[Dataset entries]

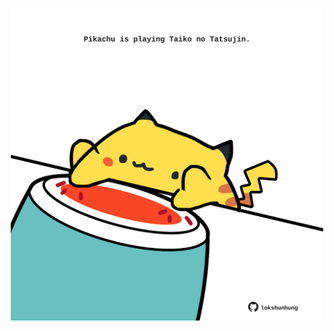 <!-- built at 27/01/2021, 14:01:53 UTC -->
<p align="center">
  <img width="500" height="500" src="./ReadmeImage.svg">
</p>
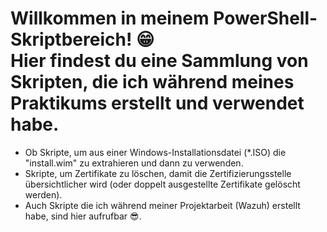 # Willkommen in meinem PowerShell-Skriptbereich! 😁<br>Hier findest du eine Sammlung von Skripten, die ich während meines Praktikums erstellt und verwendet habe.
- Ob Skripte, um aus einer Windows-Installationsdatei (*.ISO) die "install.wim" zu extrahieren und dann zu verwenden.
- Skripte, um Zertifikate zu löschen, damit die Zertifizierungsstelle übersichtlicher wird (oder doppelt ausgestellte Zertifikate gelöscht werden).
- Auch Skripte die ich während meiner Projektarbeit (Wazuh) erstellt habe, sind hier aufrufbar 😎.
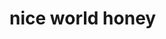 <!DOCTYPE html>
<html lang="en">
  <head>
    <meta charset="UTF-8" />
    <meta name="viewport" content="width=<p>, initial-scale=1.0" />
    <title>Document</title>
  </head>
  <body>
   <h1 >nice world honey</h1>
   </body>
</html>
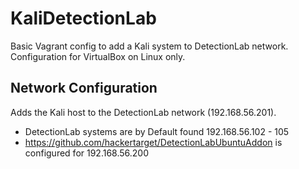 # KaliDetectionLab
Basic Vagrant config to add a Kali system to DetectionLab network. Configuration for VirtualBox on Linux only.

## Network Configuration

Adds the Kali host to the DetectionLab network (192.168.56.201). 

- DetectionLab systems are by Default found 192.168.56.102 - 105
- https://github.com/hackertarget/DetectionLabUbuntuAddon is configured for 192.168.56.200
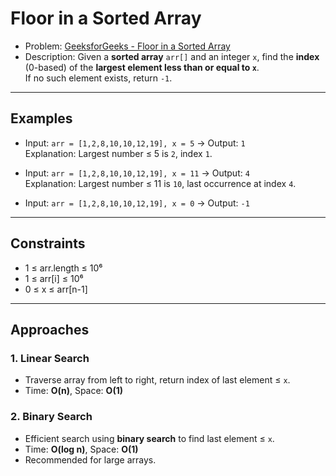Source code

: # Floor in a Sorted Array

- Problem: [GeeksforGeeks - Floor in a Sorted Array](https://www.geeksforgeeks.org/problems/floor-in-a-sorted-array-1587115620/0)  
- Description: Given a **sorted array** `arr[]` and an integer `x`, find the **index** (0-based) of the **largest element less than or equal to `x`**.  
  If no such element exists, return `-1`.  

---

## Examples
- Input: `arr = [1,2,8,10,10,12,19], x = 5` → Output: `1`  
  Explanation: Largest number ≤ 5 is `2`, index `1`.  

- Input: `arr = [1,2,8,10,10,12,19], x = 11` → Output: `4`  
  Explanation: Largest number ≤ 11 is `10`, last occurrence at index `4`.  

- Input: `arr = [1,2,8,10,10,12,19], x = 0` → Output: `-1`  

---

## Constraints
- 1 ≤ arr.length ≤ 10⁶  
- 1 ≤ arr[i] ≤ 10⁶  
- 0 ≤ x ≤ arr[n-1]  

---

## Approaches

### 1. Linear Search
- Traverse array from left to right, return index of last element ≤ `x`.  
- Time: **O(n)**, Space: **O(1)**  

### 2. Binary Search
- Efficient search using **binary search** to find last element ≤ `x`.  
- Time: **O(log n)**, Space: **O(1)**  
- Recommended for large arrays.
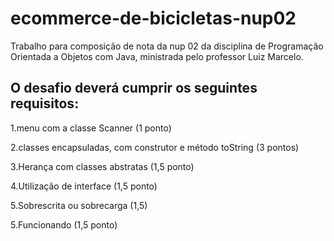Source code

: # ecommerce-de-bicicletas-nup02

Trabalho para composição de nota da nup 02 da disciplina de Programação Orientada a Objetos com Java, ministrada pelo professor Luiz Marcelo.

## O desafio deverá cumprir os seguintes requisitos: 

1.menu com a classe Scanner (1 ponto)

2.classes encapsuladas, com construtor e método toString (3 pontos)  
  
3.Herança com classes abstratas (1,5 ponto) 

4.Utilização de interface (1,5 ponto)

5.Sobrescrita ou sobrecarga (1,5)

5.Funcionando (1,5 ponto)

▶ What to work on
Set down word for word every line from the one containing "### 2. Binary Search" through the last line of the records above, both ends included. Leave out the pictures.

▶ Finished task
### 2. Binary Search
- Efficient search using **binary search** to find last element ≤ `x`.  
- Time: **O(log n)**, Space: **O(1)**  
- Recommended for large arrays.
Source code

: # ecommerce-de-bicicletas-nup02

Trabalho para composição de nota da nup 02 da disciplina de Programação Orientada a Objetos com Java, ministrada pelo professor Luiz Marcelo.

## O desafio deverá cumprir os seguintes requisitos: 

1.menu com a classe Scanner (1 ponto)

2.classes encapsuladas, com construtor e método toString (3 pontos)  
  
3.Herança com classes abstratas (1,5 ponto) 

4.Utilização de interface (1,5 ponto)

5.Sobrescrita ou sobrecarga (1,5)

5.Funcionando (1,5 ponto)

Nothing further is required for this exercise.